┌──

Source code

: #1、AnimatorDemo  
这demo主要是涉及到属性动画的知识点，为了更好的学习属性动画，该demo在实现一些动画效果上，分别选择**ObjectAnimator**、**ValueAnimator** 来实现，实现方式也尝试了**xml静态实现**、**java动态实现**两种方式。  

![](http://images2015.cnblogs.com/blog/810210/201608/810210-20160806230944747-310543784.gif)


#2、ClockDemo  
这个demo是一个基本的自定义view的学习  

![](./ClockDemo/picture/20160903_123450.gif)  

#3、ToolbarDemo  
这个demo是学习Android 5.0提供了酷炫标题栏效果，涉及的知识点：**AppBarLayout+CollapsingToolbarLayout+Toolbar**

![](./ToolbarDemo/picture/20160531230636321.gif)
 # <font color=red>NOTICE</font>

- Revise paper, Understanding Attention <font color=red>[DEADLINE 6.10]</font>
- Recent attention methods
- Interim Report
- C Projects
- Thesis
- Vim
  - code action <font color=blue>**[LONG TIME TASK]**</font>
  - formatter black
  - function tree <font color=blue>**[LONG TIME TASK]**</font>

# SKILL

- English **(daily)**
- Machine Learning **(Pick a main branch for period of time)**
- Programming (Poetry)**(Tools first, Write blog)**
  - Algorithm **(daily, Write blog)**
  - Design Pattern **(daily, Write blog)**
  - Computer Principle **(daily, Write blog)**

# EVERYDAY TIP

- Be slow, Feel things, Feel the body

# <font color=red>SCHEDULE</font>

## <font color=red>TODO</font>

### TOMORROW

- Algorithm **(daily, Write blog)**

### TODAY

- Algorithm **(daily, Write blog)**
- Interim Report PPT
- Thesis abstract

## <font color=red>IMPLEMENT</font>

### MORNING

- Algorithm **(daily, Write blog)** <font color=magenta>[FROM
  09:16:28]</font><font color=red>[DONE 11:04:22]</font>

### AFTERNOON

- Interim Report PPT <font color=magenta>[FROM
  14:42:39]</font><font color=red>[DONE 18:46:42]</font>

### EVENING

└──

* _YOUR INSTRUCTIONS_
Please work out how many lines above contain the string "Write", and reply with that number alone.

* _FINISHED TASK_
7